The author has studied several failures in the field of bent and branched copper-nickel pipelines exposed to marine environments contaminated by ammoniacal byproducts. The cause of the failures was investigated by laboratory tests on the Cu-5.37 wt-%Ni alloy used for the failed pipes. The tests were conducted under slow strain rate testing (SSRT) conditions, in aqueous ammonia and ammoniacal sea water environments. These studies revealed that the presence of ammonia in sea water impairs the load bearing capacity of the alloy, and the aqueous ammonia environments tend to cause brittle stress corrosion cracking failures, which are often premature and/or catastrophic.
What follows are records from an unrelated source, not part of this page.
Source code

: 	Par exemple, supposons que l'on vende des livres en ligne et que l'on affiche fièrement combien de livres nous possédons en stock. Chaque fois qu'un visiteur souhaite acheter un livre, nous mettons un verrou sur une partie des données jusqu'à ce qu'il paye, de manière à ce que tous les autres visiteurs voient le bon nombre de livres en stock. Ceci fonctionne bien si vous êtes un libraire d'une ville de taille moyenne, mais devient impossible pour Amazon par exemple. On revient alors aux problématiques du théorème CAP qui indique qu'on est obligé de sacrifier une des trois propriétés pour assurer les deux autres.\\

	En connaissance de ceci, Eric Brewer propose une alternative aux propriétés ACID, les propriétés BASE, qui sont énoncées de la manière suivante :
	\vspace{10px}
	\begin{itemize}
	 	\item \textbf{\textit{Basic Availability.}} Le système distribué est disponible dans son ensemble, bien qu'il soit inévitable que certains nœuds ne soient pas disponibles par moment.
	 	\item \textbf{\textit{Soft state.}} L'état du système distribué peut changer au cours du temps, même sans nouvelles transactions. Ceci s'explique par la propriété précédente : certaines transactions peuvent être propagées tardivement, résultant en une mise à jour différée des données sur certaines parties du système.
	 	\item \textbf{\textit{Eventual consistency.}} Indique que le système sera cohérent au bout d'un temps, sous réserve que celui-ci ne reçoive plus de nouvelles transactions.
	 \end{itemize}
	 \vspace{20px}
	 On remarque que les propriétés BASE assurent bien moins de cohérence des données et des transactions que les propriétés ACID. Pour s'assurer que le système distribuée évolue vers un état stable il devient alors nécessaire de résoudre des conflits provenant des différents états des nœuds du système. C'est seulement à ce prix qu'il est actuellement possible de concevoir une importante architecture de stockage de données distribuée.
However, in addition to induced residual stresses from manufacturing/processing, the operating conditions in marine environments subject these pipes to external forces and widely varying pressures and fluid flow rates, which can cause both static and cyclic stresses. Experiments conducted under SSRT conditions, however, could not predict the operative failure modes and mechanisms for the alloy when exposed to ammoniacal environments under the combined action of static and cyclic stresses. In the present investigation, the stress corrosion failure characteristics of the alloy studied previously in SSRT, were subject to testing under static load with superimposed fixed interval, low amplitude loading cycles. These tests were conducted in air and in 5 and 10 wt-% aqueous solutions of ammonia. The results and observations help to elucidate the role of superimposed cyclic stresses on the stress corrosion failure behaviour of the alloy in the ammoniacal environment.